• WHAT YOU SHOULD DO
All lines in the data bearing the string "typename" should be identified and copied.

-=-=-=-=-

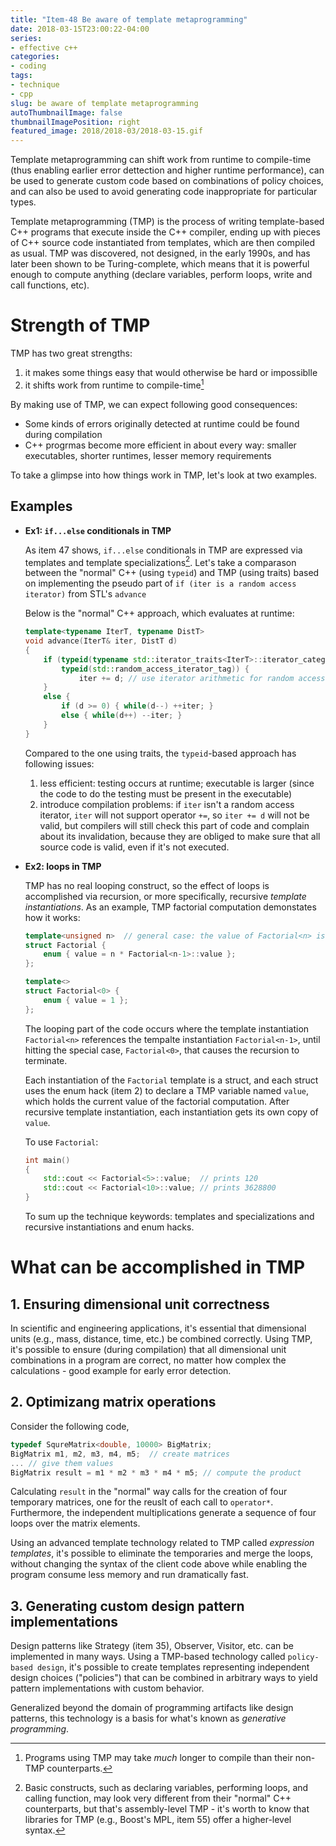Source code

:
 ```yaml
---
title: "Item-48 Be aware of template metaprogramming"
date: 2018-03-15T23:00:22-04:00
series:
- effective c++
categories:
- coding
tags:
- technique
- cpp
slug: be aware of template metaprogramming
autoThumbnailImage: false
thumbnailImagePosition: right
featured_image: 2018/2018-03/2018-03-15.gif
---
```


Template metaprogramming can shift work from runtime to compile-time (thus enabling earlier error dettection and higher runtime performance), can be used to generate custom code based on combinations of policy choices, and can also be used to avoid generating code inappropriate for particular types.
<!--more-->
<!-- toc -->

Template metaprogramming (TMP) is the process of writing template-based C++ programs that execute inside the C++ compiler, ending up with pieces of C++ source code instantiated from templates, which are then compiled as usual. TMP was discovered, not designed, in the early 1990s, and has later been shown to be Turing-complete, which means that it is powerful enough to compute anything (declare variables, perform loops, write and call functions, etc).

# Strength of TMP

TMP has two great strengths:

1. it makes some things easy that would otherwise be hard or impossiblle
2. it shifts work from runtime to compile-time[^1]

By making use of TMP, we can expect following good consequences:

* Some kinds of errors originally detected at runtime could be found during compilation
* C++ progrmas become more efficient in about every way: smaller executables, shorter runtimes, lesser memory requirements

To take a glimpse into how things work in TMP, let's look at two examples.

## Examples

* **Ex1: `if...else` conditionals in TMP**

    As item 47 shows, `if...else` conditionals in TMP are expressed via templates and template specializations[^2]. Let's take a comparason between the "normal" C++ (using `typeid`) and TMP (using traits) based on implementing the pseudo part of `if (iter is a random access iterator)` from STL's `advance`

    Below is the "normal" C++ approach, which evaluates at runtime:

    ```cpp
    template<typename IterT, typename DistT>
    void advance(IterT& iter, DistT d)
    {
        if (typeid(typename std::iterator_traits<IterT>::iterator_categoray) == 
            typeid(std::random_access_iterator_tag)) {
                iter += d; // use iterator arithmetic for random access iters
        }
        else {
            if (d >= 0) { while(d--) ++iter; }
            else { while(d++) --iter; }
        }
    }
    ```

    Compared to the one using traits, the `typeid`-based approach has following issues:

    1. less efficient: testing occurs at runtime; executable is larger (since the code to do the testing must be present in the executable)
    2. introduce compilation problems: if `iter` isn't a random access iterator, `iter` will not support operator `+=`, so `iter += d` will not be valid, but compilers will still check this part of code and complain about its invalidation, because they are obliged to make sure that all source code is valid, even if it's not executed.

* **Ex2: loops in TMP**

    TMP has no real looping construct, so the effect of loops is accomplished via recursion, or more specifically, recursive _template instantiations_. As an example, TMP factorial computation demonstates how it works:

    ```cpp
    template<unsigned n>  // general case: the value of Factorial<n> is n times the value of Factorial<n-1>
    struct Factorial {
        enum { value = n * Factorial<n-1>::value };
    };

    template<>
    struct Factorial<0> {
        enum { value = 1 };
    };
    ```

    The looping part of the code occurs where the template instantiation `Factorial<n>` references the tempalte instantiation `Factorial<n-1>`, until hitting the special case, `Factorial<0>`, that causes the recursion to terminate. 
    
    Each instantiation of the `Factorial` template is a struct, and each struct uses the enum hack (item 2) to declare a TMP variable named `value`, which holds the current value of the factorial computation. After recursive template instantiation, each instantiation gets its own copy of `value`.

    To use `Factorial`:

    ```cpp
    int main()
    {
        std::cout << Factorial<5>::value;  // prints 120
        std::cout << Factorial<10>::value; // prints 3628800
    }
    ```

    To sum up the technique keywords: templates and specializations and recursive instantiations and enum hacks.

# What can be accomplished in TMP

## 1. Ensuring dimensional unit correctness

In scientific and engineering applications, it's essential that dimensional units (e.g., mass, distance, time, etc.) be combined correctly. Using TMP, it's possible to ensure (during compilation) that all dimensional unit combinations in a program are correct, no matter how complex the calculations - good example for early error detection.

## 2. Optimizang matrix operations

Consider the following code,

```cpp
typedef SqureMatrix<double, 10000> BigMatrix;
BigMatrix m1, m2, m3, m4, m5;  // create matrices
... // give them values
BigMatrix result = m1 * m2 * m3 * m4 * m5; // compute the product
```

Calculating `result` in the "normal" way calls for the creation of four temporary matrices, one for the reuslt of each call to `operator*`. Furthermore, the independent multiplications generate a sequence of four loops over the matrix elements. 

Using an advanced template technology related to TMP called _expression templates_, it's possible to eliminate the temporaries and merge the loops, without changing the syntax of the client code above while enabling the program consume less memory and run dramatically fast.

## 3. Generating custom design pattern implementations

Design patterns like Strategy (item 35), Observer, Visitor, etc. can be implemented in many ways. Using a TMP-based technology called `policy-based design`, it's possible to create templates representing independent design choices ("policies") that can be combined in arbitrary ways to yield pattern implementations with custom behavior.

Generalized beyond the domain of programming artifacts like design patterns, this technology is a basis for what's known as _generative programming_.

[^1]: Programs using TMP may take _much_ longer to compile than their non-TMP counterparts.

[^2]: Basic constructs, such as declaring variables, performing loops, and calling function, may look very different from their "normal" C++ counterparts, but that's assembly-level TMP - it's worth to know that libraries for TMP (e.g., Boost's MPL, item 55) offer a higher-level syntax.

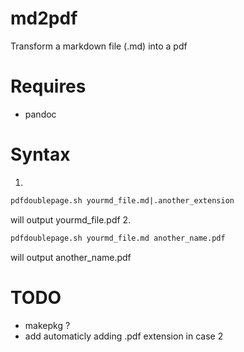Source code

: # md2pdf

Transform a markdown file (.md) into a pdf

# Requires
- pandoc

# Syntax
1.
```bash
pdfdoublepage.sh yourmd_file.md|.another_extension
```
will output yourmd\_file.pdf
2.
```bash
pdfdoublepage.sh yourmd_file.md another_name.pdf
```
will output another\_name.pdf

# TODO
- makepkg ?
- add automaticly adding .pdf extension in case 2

-=-=-=-=-

• ANSWER FOR THIS EXERCISE
    template<typename IterT, typename DistT>
        if (typeid(typename std::iterator_traits<IterT>::iterator_categoray) == 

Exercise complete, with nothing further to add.